Prompt >> In your copy of the data, keep every word exact and include no pictures.

Source data >>

+ + +

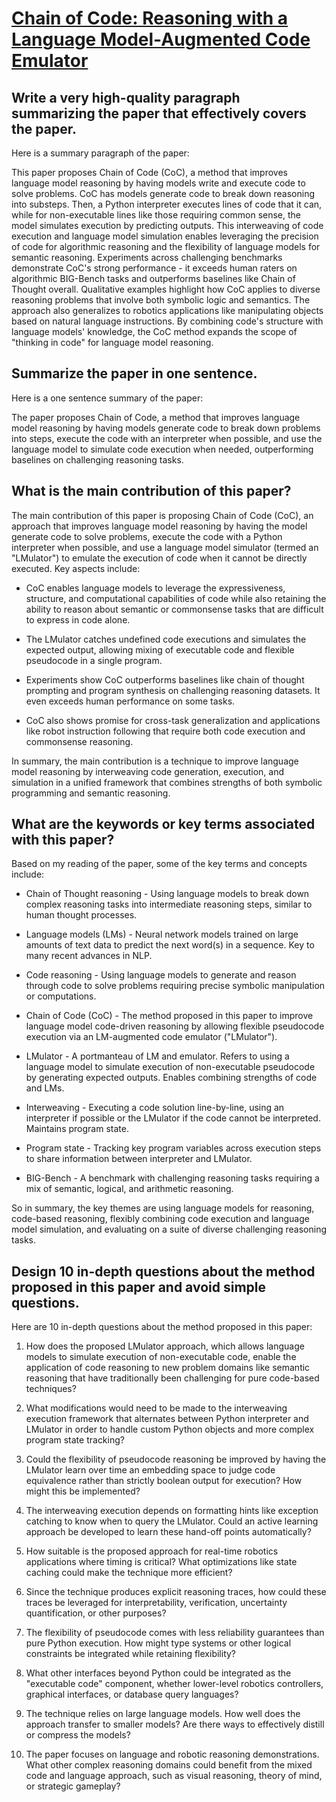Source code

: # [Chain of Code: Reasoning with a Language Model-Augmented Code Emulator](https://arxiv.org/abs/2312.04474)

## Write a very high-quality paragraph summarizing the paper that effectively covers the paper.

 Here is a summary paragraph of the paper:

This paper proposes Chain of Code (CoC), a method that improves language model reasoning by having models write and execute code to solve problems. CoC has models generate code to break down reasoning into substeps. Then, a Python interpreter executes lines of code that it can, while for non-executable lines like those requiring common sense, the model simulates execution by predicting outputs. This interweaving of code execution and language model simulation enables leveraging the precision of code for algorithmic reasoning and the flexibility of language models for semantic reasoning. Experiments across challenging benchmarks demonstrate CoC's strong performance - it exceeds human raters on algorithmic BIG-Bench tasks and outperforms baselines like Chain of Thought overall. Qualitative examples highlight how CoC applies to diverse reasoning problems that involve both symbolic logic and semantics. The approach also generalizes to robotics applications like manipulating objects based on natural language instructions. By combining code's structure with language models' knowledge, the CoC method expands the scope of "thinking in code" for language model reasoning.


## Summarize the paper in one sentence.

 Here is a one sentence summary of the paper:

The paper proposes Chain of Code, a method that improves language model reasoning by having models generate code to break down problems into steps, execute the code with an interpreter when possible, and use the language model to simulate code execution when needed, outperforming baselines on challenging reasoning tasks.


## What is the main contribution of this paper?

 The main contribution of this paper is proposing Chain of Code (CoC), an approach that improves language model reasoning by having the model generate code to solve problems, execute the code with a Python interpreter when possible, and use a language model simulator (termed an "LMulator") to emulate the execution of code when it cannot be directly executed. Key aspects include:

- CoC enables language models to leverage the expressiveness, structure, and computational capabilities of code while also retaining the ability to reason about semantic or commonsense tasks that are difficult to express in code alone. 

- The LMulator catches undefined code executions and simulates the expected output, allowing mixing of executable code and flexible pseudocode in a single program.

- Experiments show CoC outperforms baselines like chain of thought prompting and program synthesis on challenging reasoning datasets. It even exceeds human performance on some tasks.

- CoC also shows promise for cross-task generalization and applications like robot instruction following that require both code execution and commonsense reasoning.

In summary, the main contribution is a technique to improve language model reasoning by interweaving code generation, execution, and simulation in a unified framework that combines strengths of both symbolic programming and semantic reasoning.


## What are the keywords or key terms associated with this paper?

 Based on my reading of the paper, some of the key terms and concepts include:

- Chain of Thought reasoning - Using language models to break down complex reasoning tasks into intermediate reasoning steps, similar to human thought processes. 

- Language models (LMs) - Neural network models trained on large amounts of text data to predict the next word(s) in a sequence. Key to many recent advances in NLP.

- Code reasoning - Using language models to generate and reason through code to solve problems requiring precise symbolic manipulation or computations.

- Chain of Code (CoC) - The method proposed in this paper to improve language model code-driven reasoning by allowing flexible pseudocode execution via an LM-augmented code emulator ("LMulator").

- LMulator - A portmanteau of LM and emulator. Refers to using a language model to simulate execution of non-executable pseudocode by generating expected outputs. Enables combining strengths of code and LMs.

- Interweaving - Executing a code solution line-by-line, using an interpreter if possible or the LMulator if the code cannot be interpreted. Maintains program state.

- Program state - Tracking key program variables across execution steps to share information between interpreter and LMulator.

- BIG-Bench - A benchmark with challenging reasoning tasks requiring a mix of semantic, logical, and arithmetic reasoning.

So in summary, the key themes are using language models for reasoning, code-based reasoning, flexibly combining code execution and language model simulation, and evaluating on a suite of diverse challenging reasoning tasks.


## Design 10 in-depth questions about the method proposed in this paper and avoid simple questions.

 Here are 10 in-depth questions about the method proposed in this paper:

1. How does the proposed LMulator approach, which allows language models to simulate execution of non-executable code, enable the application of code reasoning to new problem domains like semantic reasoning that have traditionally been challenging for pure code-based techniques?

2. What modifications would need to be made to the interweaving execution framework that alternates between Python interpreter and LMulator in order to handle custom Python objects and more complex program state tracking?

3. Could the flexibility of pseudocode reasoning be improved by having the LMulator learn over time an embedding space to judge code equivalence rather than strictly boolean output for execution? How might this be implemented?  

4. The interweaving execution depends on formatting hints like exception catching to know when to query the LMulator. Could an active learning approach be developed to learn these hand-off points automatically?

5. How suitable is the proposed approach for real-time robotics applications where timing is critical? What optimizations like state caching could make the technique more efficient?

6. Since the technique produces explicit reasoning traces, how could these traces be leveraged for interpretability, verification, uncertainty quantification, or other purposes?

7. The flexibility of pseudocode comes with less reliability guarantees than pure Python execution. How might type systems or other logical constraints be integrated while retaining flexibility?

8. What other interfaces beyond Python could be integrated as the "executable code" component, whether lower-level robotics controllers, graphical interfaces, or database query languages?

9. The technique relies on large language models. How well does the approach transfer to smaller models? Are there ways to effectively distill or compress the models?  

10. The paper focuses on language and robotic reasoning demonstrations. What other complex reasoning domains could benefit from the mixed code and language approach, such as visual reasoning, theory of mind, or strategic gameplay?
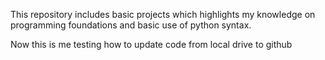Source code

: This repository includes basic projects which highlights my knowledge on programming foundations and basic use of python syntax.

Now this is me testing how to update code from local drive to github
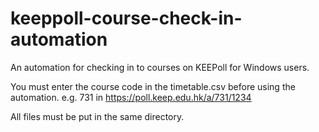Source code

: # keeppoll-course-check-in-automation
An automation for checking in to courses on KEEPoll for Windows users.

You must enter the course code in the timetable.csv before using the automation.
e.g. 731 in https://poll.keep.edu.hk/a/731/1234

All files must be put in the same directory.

+ + +

Expected answer >>
Source code

: # [Chain of Code: Reasoning with a Language Model-Augmented Code Emulator](https://arxiv.org/abs/2312.04474)

## Write a very high-quality paragraph summarizing the paper that effectively covers the paper.

 Here is a summary paragraph of the paper:

This paper proposes Chain of Code (CoC), a method that improves language model reasoning by having models write and execute code to solve problems. CoC has models generate code to break down reasoning into substeps. Then, a Python interpreter executes lines of code that it can, while for non-executable lines like those requiring common sense, the model simulates execution by predicting outputs. This interweaving of code execution and language model simulation enables leveraging the precision of code for algorithmic reasoning and the flexibility of language models for semantic reasoning. Experiments across challenging benchmarks demonstrate CoC's strong performance - it exceeds human raters on algorithmic BIG-Bench tasks and outperforms baselines like Chain of Thought overall. Qualitative examples highlight how CoC applies to diverse reasoning problems that involve both symbolic logic and semantics. The approach also generalizes to robotics applications like manipulating objects based on natural language instructions. By combining code's structure with language models' knowledge, the CoC method expands the scope of "thinking in code" for language model reasoning.


## Summarize the paper in one sentence.

 Here is a one sentence summary of the paper:

The paper proposes Chain of Code, a method that improves language model reasoning by having models generate code to break down problems into steps, execute the code with an interpreter when possible, and use the language model to simulate code execution when needed, outperforming baselines on challenging reasoning tasks.


## What is the main contribution of this paper?

 The main contribution of this paper is proposing Chain of Code (CoC), an approach that improves language model reasoning by having the model generate code to solve problems, execute the code with a Python interpreter when possible, and use a language model simulator (termed an "LMulator") to emulate the execution of code when it cannot be directly executed. Key aspects include:

- CoC enables language models to leverage the expressiveness, structure, and computational capabilities of code while also retaining the ability to reason about semantic or commonsense tasks that are difficult to express in code alone. 

- The LMulator catches undefined code executions and simulates the expected output, allowing mixing of executable code and flexible pseudocode in a single program.

- Experiments show CoC outperforms baselines like chain of thought prompting and program synthesis on challenging reasoning datasets. It even exceeds human performance on some tasks.

- CoC also shows promise for cross-task generalization and applications like robot instruction following that require both code execution and commonsense reasoning.

In summary, the main contribution is a technique to improve language model reasoning by interweaving code generation, execution, and simulation in a unified framework that combines strengths of both symbolic programming and semantic reasoning.


## What are the keywords or key terms associated with this paper?

 Based on my reading of the paper, some of the key terms and concepts include:

- Chain of Thought reasoning - Using language models to break down complex reasoning tasks into intermediate reasoning steps, similar to human thought processes. 

- Language models (LMs) - Neural network models trained on large amounts of text data to predict the next word(s) in a sequence. Key to many recent advances in NLP.

- Code reasoning - Using language models to generate and reason through code to solve problems requiring precise symbolic manipulation or computations.

- Chain of Code (CoC) - The method proposed in this paper to improve language model code-driven reasoning by allowing flexible pseudocode execution via an LM-augmented code emulator ("LMulator").

- LMulator - A portmanteau of LM and emulator. Refers to using a language model to simulate execution of non-executable pseudocode by generating expected outputs. Enables combining strengths of code and LMs.

- Interweaving - Executing a code solution line-by-line, using an interpreter if possible or the LMulator if the code cannot be interpreted. Maintains program state.

- Program state - Tracking key program variables across execution steps to share information between interpreter and LMulator.

- BIG-Bench - A benchmark with challenging reasoning tasks requiring a mix of semantic, logical, and arithmetic reasoning.

So in summary, the key themes are using language models for reasoning, code-based reasoning, flexibly combining code execution and language model simulation, and evaluating on a suite of diverse challenging reasoning tasks.


## Design 10 in-depth questions about the method proposed in this paper and avoid simple questions.

 Here are 10 in-depth questions about the method proposed in this paper:

1. How does the proposed LMulator approach, which allows language models to simulate execution of non-executable code, enable the application of code reasoning to new problem domains like semantic reasoning that have traditionally been challenging for pure code-based techniques?

2. What modifications would need to be made to the interweaving execution framework that alternates between Python interpreter and LMulator in order to handle custom Python objects and more complex program state tracking?

3. Could the flexibility of pseudocode reasoning be improved by having the LMulator learn over time an embedding space to judge code equivalence rather than strictly boolean output for execution? How might this be implemented?  

4. The interweaving execution depends on formatting hints like exception catching to know when to query the LMulator. Could an active learning approach be developed to learn these hand-off points automatically?

5. How suitable is the proposed approach for real-time robotics applications where timing is critical? What optimizations like state caching could make the technique more efficient?

6. Since the technique produces explicit reasoning traces, how could these traces be leveraged for interpretability, verification, uncertainty quantification, or other purposes?

7. The flexibility of pseudocode comes with less reliability guarantees than pure Python execution. How might type systems or other logical constraints be integrated while retaining flexibility?

8. What other interfaces beyond Python could be integrated as the "executable code" component, whether lower-level robotics controllers, graphical interfaces, or database query languages?

9. The technique relies on large language models. How well does the approach transfer to smaller models? Are there ways to effectively distill or compress the models?  

10. The paper focuses on language and robotic reasoning demonstrations. What other complex reasoning domains could benefit from the mixed code and language approach, such as visual reasoning, theory of mind, or strategic gameplay?
Source code

: This repository includes basic projects which highlights my knowledge on programming foundations and basic use of python syntax.

Now this is me testing how to update code from local drive to github
Source code

: # keeppoll-course-check-in-automation
An automation for checking in to courses on KEEPoll for Windows users.

You must enter the course code in the timetable.csv before using the automation.
e.g. 731 in https://poll.keep.edu.hk/a/731/1234

All files must be put in the same directory.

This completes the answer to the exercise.